§ Activity
Within the entries below, find the portion that opens with the line containing "a Windows Server" and closes with the line containing "Note: The module". Retype that portion exactly and only.
Material supplied: Begin
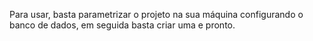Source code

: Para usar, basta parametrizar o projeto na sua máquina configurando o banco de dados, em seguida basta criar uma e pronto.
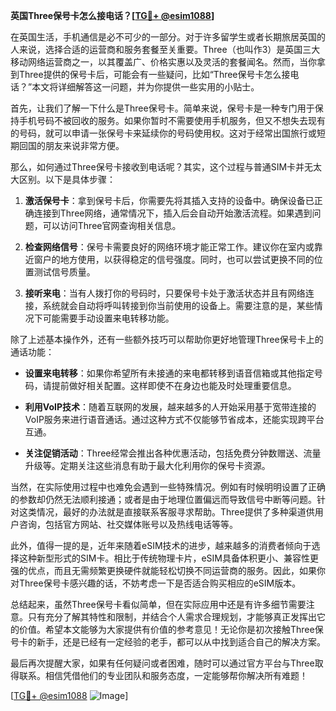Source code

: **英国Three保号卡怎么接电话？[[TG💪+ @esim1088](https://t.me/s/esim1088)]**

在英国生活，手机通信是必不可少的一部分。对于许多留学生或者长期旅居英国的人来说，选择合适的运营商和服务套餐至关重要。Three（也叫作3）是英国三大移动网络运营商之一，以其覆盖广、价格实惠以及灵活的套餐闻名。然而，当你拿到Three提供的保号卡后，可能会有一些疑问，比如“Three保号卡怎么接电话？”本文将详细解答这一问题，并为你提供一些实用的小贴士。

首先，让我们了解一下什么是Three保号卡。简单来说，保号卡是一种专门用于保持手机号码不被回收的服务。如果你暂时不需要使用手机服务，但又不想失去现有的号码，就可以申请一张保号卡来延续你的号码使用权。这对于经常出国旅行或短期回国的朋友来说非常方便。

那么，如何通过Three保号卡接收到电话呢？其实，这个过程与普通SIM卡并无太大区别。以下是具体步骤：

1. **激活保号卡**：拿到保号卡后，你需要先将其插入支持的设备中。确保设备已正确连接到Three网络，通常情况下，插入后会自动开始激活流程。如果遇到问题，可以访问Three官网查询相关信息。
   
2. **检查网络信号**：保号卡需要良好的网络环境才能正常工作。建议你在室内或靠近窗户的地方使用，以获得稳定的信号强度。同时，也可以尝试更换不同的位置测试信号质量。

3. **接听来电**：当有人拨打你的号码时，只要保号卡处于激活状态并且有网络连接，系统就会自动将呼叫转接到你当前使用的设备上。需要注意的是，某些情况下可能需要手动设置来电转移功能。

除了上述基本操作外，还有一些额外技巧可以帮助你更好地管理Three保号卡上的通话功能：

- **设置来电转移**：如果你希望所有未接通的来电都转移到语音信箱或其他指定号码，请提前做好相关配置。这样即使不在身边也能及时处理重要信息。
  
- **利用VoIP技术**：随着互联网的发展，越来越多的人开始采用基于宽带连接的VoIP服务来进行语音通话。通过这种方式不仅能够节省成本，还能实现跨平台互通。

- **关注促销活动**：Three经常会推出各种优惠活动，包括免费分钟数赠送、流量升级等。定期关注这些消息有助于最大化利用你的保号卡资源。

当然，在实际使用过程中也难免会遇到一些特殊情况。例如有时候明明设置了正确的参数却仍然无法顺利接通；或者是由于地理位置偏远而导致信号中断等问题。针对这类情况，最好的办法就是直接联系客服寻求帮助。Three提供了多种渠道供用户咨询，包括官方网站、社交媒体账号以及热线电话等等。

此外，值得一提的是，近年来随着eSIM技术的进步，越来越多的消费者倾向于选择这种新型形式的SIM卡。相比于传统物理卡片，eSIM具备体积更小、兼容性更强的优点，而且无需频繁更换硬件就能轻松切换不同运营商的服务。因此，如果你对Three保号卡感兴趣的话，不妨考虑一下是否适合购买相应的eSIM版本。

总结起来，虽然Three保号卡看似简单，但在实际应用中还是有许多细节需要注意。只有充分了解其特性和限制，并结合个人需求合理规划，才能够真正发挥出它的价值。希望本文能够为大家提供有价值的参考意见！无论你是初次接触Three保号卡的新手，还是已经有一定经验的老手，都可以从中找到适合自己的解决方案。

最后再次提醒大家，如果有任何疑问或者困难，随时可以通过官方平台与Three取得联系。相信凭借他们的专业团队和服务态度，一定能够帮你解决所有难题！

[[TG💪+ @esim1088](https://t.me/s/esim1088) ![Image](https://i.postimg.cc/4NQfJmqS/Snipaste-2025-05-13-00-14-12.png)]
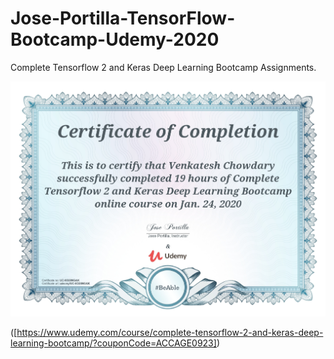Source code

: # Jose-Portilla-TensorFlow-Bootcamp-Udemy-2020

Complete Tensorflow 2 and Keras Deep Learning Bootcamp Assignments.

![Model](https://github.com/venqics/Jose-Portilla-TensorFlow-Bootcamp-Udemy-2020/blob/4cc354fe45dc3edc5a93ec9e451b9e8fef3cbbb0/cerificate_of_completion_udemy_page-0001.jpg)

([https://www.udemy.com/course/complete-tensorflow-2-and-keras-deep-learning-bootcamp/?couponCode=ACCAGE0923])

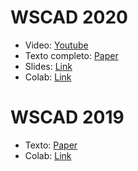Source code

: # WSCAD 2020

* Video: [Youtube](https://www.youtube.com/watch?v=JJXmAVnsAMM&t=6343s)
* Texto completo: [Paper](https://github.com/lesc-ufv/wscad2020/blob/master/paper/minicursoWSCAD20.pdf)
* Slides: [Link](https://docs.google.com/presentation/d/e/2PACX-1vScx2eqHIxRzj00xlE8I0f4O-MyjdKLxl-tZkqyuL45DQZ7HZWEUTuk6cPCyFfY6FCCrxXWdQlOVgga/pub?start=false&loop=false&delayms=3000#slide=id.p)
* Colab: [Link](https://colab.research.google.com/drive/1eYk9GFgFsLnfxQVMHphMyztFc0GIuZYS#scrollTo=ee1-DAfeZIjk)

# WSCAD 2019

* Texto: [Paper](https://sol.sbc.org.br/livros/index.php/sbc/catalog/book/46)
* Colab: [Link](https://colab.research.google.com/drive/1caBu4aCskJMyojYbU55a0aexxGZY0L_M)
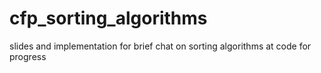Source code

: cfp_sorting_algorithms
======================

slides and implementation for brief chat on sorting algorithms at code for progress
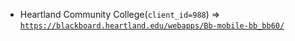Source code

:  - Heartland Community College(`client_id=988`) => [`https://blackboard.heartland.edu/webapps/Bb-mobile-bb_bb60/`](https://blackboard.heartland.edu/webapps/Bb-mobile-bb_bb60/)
Material supplied: End
Material supplied: Begin
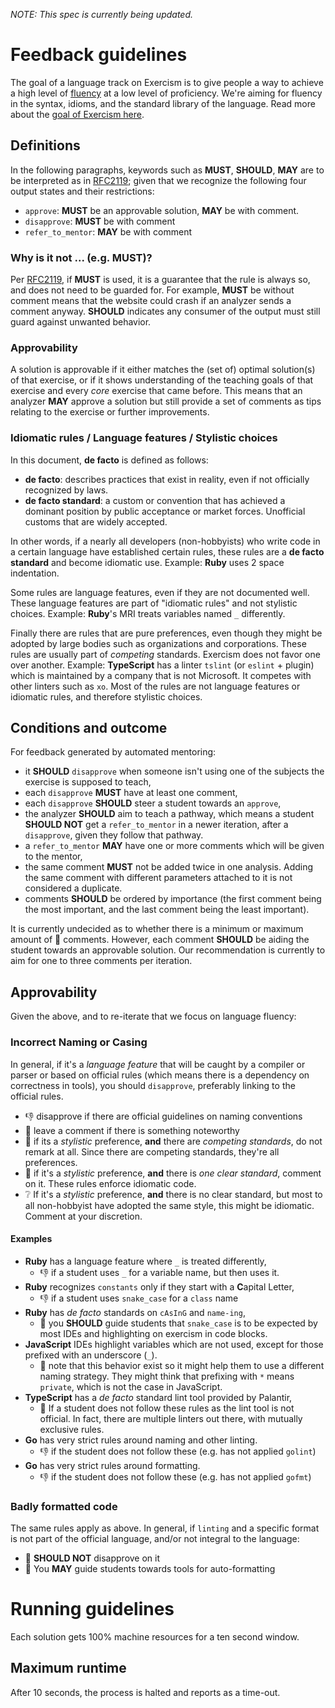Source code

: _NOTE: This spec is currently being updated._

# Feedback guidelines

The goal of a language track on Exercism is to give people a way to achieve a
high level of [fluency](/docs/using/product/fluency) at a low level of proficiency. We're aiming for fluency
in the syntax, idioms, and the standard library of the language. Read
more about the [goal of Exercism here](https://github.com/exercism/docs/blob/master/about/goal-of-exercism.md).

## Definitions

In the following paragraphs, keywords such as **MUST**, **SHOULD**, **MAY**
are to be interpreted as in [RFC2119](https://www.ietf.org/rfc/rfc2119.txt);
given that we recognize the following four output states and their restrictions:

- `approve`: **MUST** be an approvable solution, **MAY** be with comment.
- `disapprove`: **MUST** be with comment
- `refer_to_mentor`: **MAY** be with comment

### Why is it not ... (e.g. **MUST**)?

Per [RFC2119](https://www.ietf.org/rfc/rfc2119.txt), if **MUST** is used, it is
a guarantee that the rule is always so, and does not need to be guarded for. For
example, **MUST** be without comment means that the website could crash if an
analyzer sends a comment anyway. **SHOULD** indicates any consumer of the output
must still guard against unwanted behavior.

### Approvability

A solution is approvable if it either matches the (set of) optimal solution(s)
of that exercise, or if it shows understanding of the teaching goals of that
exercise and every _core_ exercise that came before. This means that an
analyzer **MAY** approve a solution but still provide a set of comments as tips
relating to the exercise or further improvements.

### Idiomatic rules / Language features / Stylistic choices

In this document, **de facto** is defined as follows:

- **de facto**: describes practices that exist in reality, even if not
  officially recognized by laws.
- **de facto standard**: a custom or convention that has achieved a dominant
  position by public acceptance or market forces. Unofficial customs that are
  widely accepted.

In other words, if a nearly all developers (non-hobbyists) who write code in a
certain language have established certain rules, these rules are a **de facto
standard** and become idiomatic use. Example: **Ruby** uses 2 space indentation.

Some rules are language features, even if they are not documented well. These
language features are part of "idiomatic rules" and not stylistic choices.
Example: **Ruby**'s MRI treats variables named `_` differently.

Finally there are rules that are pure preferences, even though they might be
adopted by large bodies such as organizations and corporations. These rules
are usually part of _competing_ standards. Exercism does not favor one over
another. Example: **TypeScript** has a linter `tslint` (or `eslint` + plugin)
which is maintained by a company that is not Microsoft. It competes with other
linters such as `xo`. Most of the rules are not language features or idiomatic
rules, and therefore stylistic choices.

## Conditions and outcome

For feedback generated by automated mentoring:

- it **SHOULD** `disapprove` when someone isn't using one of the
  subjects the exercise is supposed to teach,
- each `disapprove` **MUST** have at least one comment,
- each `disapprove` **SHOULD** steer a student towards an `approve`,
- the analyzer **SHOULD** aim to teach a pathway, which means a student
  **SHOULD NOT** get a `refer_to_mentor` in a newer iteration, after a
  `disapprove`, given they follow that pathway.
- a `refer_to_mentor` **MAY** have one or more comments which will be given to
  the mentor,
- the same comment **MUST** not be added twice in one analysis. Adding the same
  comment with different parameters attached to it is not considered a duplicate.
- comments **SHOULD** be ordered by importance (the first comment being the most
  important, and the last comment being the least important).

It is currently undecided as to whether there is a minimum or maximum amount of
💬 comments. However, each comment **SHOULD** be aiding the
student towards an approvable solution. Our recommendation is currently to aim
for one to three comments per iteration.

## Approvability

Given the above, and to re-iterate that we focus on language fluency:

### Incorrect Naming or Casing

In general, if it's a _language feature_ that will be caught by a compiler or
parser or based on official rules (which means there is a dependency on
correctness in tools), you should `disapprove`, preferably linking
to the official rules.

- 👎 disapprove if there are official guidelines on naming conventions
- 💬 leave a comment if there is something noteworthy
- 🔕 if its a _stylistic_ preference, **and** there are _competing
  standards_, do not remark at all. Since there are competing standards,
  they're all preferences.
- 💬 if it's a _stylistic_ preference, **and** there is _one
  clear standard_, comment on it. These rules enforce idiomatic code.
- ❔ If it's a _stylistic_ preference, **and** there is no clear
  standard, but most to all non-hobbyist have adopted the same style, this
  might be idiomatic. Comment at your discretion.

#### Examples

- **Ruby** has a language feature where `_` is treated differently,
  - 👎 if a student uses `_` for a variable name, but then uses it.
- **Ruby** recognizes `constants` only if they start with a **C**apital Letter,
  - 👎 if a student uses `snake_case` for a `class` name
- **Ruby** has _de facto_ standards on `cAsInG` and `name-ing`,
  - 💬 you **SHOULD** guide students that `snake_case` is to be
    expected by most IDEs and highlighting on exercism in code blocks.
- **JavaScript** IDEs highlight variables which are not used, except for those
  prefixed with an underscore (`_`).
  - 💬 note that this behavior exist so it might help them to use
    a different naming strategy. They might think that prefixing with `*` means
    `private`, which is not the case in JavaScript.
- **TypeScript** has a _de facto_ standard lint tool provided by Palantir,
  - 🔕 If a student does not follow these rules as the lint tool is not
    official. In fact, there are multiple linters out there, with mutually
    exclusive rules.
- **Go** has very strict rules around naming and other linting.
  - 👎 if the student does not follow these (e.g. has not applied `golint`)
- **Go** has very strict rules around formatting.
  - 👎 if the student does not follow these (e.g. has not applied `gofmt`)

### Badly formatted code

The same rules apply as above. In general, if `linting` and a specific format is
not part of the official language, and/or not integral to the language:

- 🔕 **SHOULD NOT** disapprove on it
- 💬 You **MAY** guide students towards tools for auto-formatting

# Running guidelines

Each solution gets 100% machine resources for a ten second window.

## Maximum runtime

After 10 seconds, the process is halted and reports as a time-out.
Material supplied: End
Material supplied: Begin
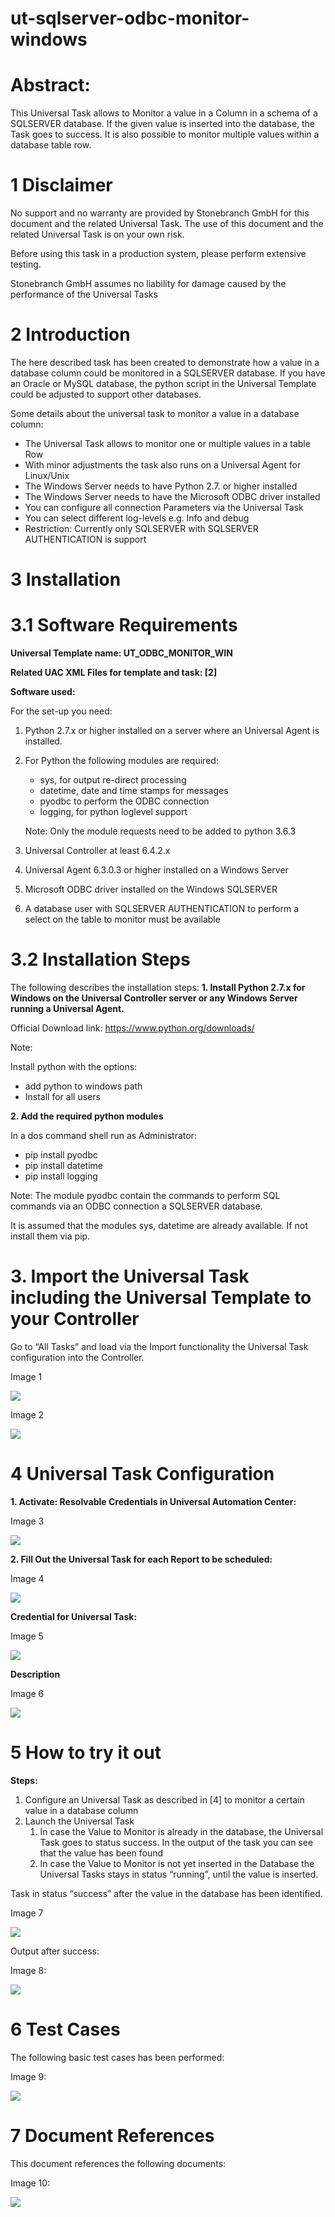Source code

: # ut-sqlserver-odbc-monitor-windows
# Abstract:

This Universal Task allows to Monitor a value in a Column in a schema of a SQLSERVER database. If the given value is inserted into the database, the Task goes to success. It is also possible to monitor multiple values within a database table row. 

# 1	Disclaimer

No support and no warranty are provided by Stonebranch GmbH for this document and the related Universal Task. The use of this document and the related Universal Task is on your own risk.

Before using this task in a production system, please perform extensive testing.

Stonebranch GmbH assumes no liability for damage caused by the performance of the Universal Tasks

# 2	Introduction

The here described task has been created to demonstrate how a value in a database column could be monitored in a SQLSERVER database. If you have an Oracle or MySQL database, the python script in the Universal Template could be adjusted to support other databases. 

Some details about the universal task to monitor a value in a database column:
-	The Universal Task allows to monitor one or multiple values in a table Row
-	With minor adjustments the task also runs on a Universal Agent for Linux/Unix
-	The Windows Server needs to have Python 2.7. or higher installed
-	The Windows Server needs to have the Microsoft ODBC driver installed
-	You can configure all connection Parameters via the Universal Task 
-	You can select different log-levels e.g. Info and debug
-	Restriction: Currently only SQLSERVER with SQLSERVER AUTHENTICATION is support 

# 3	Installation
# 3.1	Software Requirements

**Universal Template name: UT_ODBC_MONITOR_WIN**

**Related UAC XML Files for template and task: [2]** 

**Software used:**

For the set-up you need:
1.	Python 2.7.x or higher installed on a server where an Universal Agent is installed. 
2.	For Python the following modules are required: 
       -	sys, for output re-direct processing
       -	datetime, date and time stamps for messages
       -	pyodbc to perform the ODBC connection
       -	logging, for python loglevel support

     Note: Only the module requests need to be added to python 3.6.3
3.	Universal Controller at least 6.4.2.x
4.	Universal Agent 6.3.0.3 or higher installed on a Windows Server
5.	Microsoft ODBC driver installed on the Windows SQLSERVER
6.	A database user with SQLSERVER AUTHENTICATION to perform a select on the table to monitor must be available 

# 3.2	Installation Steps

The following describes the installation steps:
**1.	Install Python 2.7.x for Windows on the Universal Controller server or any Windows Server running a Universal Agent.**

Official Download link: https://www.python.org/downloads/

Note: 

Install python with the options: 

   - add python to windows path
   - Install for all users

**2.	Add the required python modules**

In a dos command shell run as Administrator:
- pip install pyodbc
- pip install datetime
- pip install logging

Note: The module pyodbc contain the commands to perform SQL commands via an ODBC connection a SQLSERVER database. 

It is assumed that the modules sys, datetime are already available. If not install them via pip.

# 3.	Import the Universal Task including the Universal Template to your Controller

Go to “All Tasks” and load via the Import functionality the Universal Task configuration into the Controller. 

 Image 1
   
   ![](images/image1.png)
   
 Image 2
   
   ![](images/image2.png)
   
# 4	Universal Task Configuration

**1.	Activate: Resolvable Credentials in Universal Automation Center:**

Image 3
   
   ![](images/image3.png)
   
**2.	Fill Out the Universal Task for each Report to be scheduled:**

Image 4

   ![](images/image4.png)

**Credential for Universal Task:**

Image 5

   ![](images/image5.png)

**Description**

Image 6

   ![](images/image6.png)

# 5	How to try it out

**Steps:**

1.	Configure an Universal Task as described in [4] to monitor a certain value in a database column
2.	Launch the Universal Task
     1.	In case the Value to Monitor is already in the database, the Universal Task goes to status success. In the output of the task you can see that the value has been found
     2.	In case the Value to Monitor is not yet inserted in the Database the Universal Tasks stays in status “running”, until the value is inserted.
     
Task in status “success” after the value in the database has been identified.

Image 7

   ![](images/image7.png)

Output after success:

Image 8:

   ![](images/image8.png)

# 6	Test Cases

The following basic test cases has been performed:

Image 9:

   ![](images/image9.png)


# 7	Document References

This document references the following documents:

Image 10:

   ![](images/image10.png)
Material supplied: End
§ Problem solution
4.	Universal Agent 6.3.0.3 or higher installed on a Windows Server
5.	Microsoft ODBC driver installed on the Windows SQLSERVER
6.	A database user with SQLSERVER AUTHENTICATION to perform a select on the table to monitor must be available 

# 3.2	Installation Steps

The following describes the installation steps:
**1.	Install Python 2.7.x for Windows on the Universal Controller server or any Windows Server running a Universal Agent.**

Official Download link: https://www.python.org/downloads/

Note: 

Install python with the options: 

   - add python to windows path
   - Install for all users

**2.	Add the required python modules**

In a dos command shell run as Administrator:
- pip install pyodbc
- pip install datetime
- pip install logging

Note: The module pyodbc contain the commands to perform SQL commands via an ODBC connection a SQLSERVER database. 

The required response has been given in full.